During formation of the transcription-competent open complex (RPo) by bacterial RNA polymerases (RNAPs), transient intermediates pile up before overcoming a rate-limiting step. Structural descriptions of these interconversions in real time are unavailable. To address this gap, here we use time-resolved cryogenic electron microscopy (cryo-EM) to capture four intermediates populated 120 ms or 500 ms after mixing Escherichia coli σ⁷⁰–RNAP and the λP_R promoter. Cryo-EM snapshots revealed that the upstream edge of the transcription bubble unpairs rapidly, followed by stepwise insertion of two conserved nontemplate strand (nt-strand) bases into RNAP pockets. As the nt-strand ‘read-out’ extends, the RNAP clamp closes, expelling an inhibitory σ⁷⁰ domain from the active-site cleft. The template strand is fully unpaired by 120 ms but remains dynamic, indicating that yet unknown conformational changes complete RPo formation in subsequent steps. Given that these events likely describe DNA opening at many bacterial promoters, this study provides insights into how DNA sequence regulates steps of RPo formation.
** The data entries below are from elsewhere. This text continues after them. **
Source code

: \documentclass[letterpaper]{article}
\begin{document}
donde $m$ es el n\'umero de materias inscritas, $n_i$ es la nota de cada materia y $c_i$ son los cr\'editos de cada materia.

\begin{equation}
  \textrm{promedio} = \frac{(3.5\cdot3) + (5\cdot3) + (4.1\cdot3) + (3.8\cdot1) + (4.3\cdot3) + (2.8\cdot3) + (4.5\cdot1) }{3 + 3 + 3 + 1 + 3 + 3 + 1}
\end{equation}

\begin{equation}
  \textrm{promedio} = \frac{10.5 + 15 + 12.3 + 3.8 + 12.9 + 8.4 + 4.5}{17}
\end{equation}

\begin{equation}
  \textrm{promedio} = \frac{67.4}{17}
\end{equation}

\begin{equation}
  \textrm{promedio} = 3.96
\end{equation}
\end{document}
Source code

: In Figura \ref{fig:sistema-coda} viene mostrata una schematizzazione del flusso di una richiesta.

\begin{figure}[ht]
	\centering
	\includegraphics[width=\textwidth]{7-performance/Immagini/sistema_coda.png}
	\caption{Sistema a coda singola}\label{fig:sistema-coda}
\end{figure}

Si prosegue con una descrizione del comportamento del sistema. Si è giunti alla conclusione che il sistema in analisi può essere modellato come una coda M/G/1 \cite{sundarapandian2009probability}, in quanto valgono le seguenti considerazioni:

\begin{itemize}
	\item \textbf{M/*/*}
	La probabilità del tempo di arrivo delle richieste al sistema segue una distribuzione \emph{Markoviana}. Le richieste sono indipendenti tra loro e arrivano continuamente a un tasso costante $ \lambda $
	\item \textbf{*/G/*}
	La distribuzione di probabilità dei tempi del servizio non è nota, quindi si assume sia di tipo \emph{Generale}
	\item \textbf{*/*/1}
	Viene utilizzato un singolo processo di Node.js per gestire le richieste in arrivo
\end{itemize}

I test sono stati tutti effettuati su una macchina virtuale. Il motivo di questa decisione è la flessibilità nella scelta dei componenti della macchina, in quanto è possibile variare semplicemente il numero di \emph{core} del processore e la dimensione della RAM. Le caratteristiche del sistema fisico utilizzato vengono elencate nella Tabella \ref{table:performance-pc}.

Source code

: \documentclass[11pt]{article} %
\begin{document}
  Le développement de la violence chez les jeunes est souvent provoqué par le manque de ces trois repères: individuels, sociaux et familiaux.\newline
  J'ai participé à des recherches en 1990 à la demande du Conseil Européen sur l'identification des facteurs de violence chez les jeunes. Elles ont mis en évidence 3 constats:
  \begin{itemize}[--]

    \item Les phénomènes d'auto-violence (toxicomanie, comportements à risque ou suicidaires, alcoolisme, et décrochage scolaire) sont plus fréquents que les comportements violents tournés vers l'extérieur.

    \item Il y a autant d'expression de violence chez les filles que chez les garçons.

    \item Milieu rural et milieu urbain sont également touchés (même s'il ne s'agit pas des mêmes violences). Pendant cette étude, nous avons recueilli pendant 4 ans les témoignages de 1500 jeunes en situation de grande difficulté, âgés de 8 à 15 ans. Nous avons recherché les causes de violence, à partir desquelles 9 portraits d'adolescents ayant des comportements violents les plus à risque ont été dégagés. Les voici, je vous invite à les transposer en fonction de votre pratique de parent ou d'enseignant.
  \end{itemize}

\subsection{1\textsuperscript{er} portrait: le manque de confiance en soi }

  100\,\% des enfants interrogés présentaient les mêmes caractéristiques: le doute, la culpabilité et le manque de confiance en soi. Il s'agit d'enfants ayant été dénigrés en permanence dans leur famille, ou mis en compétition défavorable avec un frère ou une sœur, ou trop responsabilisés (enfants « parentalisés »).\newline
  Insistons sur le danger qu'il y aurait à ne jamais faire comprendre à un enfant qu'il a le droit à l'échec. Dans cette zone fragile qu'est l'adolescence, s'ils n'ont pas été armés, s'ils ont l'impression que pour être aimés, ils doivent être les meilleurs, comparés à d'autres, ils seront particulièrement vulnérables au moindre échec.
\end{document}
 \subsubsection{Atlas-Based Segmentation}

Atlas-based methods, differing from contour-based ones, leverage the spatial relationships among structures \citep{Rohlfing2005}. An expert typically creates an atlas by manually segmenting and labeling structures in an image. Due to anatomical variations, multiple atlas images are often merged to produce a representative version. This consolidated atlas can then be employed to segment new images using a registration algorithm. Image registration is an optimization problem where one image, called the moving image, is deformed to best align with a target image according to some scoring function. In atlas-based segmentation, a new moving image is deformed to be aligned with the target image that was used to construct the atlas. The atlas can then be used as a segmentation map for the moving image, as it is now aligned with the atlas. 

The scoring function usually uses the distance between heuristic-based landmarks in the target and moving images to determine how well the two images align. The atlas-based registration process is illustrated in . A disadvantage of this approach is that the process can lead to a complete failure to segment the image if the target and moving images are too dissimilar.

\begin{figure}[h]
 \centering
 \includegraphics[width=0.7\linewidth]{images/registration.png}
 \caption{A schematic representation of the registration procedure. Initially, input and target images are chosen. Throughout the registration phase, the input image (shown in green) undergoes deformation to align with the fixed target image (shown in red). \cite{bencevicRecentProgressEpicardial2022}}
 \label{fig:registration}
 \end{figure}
在细菌 RNA 聚合酶 （RNAP） 形成具有转录能力的开放复合物 （RPo） 的过程中，瞬时中间体在克服限速步骤之前堆积起来。这些相互转换的实时结构描述不可用。为了解决这一差距，我们在这里使用时间分辨低温电子显微镜 （cryo-EM） 在将大肠杆菌^{σ 70-RNAP} 和 λP_R 启动子混合后 120 ms 或 500 ms 捕获四个填充的中间体。冷冻电镜快照显示，转录气泡的上游边缘迅速解开配对，然后将两个保守的非模板链（nt 链）碱基逐步插入 RNAP 口袋中。随着 nt 链“读出”的延伸，RNAP 夹闭合，从活性位点裂隙中排出抑制性 σ⁷⁰ 结构域。模板链在 120 ms 内完全不成对，但仍然是动态的，表明未知的构象变化在后续步骤中完成了 RPo 形成。鉴于这些事件可能描述了许多细菌启动子处的 DNA 开放，本研究提供了对 DNA 序列如何调节 RPo 形成步骤的见解。